• **ENTRIES SHOWN**

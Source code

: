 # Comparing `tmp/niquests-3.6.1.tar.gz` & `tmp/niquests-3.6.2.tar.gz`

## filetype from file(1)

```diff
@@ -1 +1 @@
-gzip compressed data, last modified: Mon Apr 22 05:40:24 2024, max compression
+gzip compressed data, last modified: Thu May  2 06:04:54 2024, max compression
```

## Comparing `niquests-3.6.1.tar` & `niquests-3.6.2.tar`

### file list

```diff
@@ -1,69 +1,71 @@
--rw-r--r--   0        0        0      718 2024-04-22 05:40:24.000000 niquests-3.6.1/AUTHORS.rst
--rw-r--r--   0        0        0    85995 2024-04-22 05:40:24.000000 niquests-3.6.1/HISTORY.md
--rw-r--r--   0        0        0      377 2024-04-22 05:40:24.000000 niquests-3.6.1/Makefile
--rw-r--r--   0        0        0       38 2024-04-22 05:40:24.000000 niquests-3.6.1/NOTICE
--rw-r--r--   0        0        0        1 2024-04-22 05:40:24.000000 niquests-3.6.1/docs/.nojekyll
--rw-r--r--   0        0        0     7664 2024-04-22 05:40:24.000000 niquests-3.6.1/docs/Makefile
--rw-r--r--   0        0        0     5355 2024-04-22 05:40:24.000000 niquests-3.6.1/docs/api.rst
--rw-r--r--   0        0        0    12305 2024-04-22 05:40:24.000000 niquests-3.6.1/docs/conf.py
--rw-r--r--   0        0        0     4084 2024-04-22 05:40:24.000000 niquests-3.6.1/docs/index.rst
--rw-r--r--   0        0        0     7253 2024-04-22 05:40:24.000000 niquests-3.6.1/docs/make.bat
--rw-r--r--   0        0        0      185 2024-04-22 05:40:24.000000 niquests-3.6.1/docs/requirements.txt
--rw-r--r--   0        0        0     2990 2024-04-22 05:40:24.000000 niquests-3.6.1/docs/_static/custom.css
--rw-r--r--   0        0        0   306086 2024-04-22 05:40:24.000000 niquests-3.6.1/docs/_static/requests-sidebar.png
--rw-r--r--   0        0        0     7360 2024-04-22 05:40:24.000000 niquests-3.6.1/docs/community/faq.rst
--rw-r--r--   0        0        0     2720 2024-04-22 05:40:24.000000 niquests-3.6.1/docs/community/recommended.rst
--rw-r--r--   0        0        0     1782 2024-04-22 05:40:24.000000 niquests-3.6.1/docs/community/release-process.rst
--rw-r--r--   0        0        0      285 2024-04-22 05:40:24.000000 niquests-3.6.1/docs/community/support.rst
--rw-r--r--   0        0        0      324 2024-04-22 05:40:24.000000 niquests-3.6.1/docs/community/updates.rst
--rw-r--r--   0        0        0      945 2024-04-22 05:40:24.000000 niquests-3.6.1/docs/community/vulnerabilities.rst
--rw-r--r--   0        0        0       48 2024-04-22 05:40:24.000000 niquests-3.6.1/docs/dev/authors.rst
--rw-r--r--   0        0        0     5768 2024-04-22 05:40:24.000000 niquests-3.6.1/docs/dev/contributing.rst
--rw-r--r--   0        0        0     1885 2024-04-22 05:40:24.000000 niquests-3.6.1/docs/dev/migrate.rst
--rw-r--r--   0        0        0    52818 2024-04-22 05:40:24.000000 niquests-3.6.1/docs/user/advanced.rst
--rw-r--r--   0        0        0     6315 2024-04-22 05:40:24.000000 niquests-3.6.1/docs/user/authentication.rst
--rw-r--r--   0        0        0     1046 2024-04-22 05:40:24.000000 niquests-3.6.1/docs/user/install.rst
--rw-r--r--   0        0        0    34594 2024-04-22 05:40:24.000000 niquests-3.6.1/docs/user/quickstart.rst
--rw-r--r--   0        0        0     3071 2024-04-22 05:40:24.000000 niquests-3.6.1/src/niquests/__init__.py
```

• **ACTION ITEM**
State the number of lines in the records that hold the string "gzip", and add nothing.

• **YOUR RESPONSE**
2